***** Exercise material *****

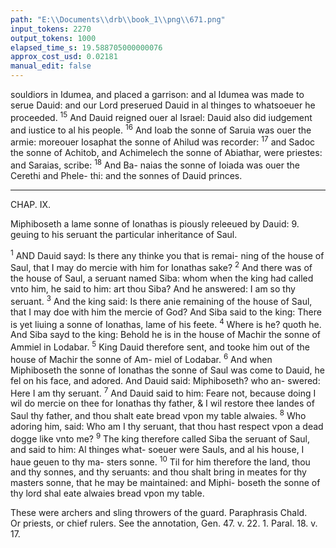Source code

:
 ```yaml
---
path: "E:\\Documents\\drb\\book_1\\png\\671.png"
input_tokens: 2270
output_tokens: 1000
elapsed_time_s: 19.588705000000076
approx_cost_usd: 0.02181
manual_edit: false
---
```

souldiors in Idumea, and placed a garrison: and al Idumea
was made to serue Dauid: and our Lord preserued Dauid in al
thinges to whatsoeuer he proceeded. <sup>15</sup> And Dauid reigned
ouer al Israel: Dauid also did iudgement and iustice to al his
people. <sup>16</sup> And Ioab the sonne of Saruia was ouer the armie:
moreouer Iosaphat the sonne of Ahilud was recorder:
<sup>17</sup> and Sadoc the sonne of Achitob, and Achimelech the sonne
of Abiathar, were priestes: and Saraias, scribe: <sup>18</sup> And Ba-
naias the sonne of Ioiada was ouer the Cerethi and Phele-
thi: and the sonnes of Dauid princes.

<hr>

CHAP. IX.

Miphiboseth a lame sonne of Ionathas is piously releeued by Dauid: 9. geuing
to his seruant the particular inheritance of Saul.

<sup>1</sup> AND Dauid sayd: Is there any thinke you that is remai-
ning of the house of Saul, that I may do mercie with
him for Ionathas sake? <sup>2</sup> And there was of the house of Saul,
a seruant named Siba: whom when the king had called vnto
him, he said to him: art thou Siba? And he answered: I am
so thy seruant. <sup>3</sup> And the king said: Is there anie remaining
of the house of Saul, that I may doe with him the mercie of
God? And Siba said to the king: There is yet liuing a sonne of
Ionathas, lame of his feete. <sup>4</sup> Where is he? quoth he. And Siba
sayd to the king: Behold he is in the house of Machir the
sonne of Ammiel in Lodabar. <sup>5</sup> King Dauid therefore sent,
and tooke him out of the house of Machir the sonne of Am-
miel of Lodabar. <sup>6</sup> And when Miphiboseth the sonne of
Ionathas the sonne of Saul was come to Dauid, he fel on his
face, and adored. And Dauid said: Miphiboseth? who an-
swered: Here I am thy seruant. <sup>7</sup> And Dauid said to him:
Feare not, because doing I wil do mercie on thee for Ionathas
thy father, & I wil restore thee landes of Saul thy father, and
thou shalt eate bread vpon my table alwaies. <sup>8</sup> Who adoring
him, said: Who am I thy seruant, that thou hast respect vpon
a dead dogge like vnto me? <sup>9</sup> The king therefore called
Siba the seruant of Saul, and said to him: Al thinges what-
soeuer were Sauls, and al his house, I haue geuen to thy ma-
sters sonne. <sup>10</sup> Til for him therefore the land, thou and thy
sonnes, and thy seruants: and thou shalt bring in meates for
thy masters sonne, that he may be maintained: and Miphi-
boseth the sonne of thy lord shal eate alwaies bread vpon
my table.

<aside>These were archers and sling throwers of the guard. Paraphrasis Chald.</aside>

<aside>Or priests, or chief rulers. See the annotation, Gen. 47. v. 22. 1. Paral. 18. v. 17.</aside>

[^1]: The particular inheritance that pertained to Sauls familie.

[^2]: Not first at table with the king.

*****

**Directions for this task**
Copy the listing exactly. Any image in it stays out of the copy.

**Reply to the exercise**
Source code

:
 ```yaml
---
path: "E:\\Documents\\drb\\book_1\\png\\671.png"
input_tokens: 2270
output_tokens: 1000
elapsed_time_s: 19.588705000000076
approx_cost_usd: 0.02181
manual_edit: false
---
```

souldiors in Idumea, and placed a garrison: and al Idumea
was made to serue Dauid: and our Lord preserued Dauid in al
thinges to whatsoeuer he proceeded. <sup>15</sup> And Dauid reigned
ouer al Israel: Dauid also did iudgement and iustice to al his
people. <sup>16</sup> And Ioab the sonne of Saruia was ouer the armie:
moreouer Iosaphat the sonne of Ahilud was recorder:
<sup>17</sup> and Sadoc the sonne of Achitob, and Achimelech the sonne
of Abiathar, were priestes: and Saraias, scribe: <sup>18</sup> And Ba-
naias the sonne of Ioiada was ouer the Cerethi and Phele-
thi: and the sonnes of Dauid princes.

<hr>

CHAP. IX.

Miphiboseth a lame sonne of Ionathas is piously releeued by Dauid: 9. geuing
to his seruant the particular inheritance of Saul.

<sup>1</sup> AND Dauid sayd: Is there any thinke you that is remai-
ning of the house of Saul, that I may do mercie with
him for Ionathas sake? <sup>2</sup> And there was of the house of Saul,
a seruant named Siba: whom when the king had called vnto
him, he said to him: art thou Siba? And he answered: I am
so thy seruant. <sup>3</sup> And the king said: Is there anie remaining
of the house of Saul, that I may doe with him the mercie of
God? And Siba said to the king: There is yet liuing a sonne of
Ionathas, lame of his feete. <sup>4</sup> Where is he? quoth he. And Siba
sayd to the king: Behold he is in the house of Machir the
sonne of Ammiel in Lodabar. <sup>5</sup> King Dauid therefore sent,
and tooke him out of the house of Machir the sonne of Am-
miel of Lodabar. <sup>6</sup> And when Miphiboseth the sonne of
Ionathas the sonne of Saul was come to Dauid, he fel on his
face, and adored. And Dauid said: Miphiboseth? who an-
swered: Here I am thy seruant. <sup>7</sup> And Dauid said to him:
Feare not, because doing I wil do mercie on thee for Ionathas
thy father, & I wil restore thee landes of Saul thy father, and
thou shalt eate bread vpon my table alwaies. <sup>8</sup> Who adoring
him, said: Who am I thy seruant, that thou hast respect vpon
a dead dogge like vnto me? <sup>9</sup> The king therefore called
Siba the seruant of Saul, and said to him: Al thinges what-
soeuer were Sauls, and al his house, I haue geuen to thy ma-
sters sonne. <sup>10</sup> Til for him therefore the land, thou and thy
sonnes, and thy seruants: and thou shalt bring in meates for
thy masters sonne, that he may be maintained: and Miphi-
boseth the sonne of thy lord shal eate alwaies bread vpon
my table.

<aside>These were archers and sling throwers of the guard. Paraphrasis Chald.</aside>

<aside>Or priests, or chief rulers. See the annotation, Gen. 47. v. 22. 1. Paral. 18. v. 17.</aside>

[^1]: The particular inheritance that pertained to Sauls familie.

[^2]: Not first at table with the king.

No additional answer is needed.